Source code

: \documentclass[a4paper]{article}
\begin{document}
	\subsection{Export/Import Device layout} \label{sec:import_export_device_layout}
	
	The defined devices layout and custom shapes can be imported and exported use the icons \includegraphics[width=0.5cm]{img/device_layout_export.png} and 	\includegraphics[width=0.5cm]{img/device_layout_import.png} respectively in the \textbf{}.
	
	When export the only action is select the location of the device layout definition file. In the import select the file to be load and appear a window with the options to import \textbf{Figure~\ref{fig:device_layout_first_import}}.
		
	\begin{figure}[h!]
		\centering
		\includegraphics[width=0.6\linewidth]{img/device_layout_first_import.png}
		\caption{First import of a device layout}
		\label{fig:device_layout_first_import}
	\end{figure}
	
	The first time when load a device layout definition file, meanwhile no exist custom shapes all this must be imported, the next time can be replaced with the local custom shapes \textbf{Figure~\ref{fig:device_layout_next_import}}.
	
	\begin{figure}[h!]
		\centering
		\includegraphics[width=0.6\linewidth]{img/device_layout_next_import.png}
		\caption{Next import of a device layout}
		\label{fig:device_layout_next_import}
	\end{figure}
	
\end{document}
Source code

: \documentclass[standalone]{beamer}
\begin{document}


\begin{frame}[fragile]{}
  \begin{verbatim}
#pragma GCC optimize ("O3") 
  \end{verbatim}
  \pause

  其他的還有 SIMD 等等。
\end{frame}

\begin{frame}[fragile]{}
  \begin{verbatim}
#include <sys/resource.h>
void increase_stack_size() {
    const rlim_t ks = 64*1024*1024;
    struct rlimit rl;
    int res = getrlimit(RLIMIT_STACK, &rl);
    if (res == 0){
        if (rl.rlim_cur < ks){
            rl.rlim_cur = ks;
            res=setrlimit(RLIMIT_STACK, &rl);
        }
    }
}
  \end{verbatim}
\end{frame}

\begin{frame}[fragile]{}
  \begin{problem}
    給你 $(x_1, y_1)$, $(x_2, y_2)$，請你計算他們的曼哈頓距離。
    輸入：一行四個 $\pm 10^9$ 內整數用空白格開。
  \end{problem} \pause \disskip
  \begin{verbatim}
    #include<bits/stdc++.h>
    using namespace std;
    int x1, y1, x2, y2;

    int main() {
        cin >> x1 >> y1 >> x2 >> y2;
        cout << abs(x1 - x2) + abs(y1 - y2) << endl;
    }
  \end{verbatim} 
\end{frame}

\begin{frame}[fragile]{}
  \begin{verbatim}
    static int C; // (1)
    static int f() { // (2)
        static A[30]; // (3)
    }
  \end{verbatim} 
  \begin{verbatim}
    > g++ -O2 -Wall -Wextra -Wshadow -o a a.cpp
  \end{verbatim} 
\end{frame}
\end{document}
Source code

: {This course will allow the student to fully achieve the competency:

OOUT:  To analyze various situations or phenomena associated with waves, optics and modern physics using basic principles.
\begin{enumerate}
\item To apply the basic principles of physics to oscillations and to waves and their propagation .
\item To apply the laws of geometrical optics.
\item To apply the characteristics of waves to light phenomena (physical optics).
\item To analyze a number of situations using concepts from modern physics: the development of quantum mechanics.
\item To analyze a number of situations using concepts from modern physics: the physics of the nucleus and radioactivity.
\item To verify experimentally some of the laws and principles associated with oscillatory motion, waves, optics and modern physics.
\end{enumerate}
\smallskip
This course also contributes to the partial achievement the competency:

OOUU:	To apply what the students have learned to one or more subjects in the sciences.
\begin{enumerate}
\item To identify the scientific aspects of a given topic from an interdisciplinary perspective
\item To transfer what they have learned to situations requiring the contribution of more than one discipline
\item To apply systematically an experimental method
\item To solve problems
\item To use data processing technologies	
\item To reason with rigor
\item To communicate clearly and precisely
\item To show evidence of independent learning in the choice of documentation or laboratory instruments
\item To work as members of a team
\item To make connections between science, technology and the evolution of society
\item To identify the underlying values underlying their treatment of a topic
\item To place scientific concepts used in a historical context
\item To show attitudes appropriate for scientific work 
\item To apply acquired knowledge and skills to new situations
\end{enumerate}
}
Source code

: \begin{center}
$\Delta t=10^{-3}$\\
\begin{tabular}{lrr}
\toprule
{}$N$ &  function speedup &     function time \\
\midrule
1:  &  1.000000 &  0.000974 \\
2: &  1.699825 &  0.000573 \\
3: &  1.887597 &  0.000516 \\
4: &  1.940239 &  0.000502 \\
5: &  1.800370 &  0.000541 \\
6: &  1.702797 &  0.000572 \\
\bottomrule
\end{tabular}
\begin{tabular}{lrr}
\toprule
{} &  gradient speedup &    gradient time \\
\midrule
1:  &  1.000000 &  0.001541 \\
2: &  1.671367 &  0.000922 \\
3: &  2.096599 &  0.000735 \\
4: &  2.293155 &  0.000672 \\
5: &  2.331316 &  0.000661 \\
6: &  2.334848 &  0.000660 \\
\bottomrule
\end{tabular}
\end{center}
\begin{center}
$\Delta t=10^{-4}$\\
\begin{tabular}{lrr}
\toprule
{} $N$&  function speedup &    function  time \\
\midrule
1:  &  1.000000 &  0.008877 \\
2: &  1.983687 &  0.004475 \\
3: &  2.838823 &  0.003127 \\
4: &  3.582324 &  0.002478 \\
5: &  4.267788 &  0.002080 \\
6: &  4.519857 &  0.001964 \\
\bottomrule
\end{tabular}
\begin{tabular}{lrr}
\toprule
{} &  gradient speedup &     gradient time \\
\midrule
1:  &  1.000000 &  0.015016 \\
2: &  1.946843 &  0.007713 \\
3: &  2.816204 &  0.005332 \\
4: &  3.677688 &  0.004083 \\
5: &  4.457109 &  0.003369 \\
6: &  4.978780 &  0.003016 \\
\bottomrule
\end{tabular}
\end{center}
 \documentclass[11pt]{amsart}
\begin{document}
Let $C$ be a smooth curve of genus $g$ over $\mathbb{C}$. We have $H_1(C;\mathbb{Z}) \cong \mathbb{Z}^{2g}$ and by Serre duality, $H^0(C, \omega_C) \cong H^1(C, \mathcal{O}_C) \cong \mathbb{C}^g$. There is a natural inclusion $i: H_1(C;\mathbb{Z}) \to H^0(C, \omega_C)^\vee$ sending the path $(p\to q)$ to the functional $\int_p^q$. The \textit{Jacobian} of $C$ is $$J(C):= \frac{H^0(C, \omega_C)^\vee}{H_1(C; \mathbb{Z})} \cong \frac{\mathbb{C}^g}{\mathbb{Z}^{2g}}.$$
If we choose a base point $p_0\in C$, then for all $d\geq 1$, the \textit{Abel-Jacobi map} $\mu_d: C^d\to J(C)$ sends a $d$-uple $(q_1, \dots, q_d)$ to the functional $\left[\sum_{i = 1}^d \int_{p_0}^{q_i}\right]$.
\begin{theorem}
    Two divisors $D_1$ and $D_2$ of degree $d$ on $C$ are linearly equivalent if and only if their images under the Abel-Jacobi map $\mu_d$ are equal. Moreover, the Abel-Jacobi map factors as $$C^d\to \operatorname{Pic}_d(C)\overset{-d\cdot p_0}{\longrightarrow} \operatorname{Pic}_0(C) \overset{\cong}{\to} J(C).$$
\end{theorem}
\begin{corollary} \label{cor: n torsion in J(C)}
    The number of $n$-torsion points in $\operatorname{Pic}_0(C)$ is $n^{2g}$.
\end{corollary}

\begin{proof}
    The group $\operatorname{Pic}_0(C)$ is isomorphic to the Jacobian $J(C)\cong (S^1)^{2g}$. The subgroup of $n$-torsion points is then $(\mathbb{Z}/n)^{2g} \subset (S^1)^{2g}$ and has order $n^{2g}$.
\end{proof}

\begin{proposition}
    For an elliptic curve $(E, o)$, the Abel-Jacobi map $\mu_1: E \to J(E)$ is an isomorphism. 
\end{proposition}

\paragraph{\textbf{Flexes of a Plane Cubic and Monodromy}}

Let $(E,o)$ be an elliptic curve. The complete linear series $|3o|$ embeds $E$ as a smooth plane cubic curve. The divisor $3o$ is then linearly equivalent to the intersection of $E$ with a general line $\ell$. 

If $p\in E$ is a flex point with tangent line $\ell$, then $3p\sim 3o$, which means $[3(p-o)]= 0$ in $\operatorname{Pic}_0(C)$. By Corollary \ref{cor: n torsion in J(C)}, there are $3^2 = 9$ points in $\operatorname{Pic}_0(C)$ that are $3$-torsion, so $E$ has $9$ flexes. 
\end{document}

────

Aim of the task:
The number alone, please: how many lines in the data contain the string "identify"?

Solved problem:
2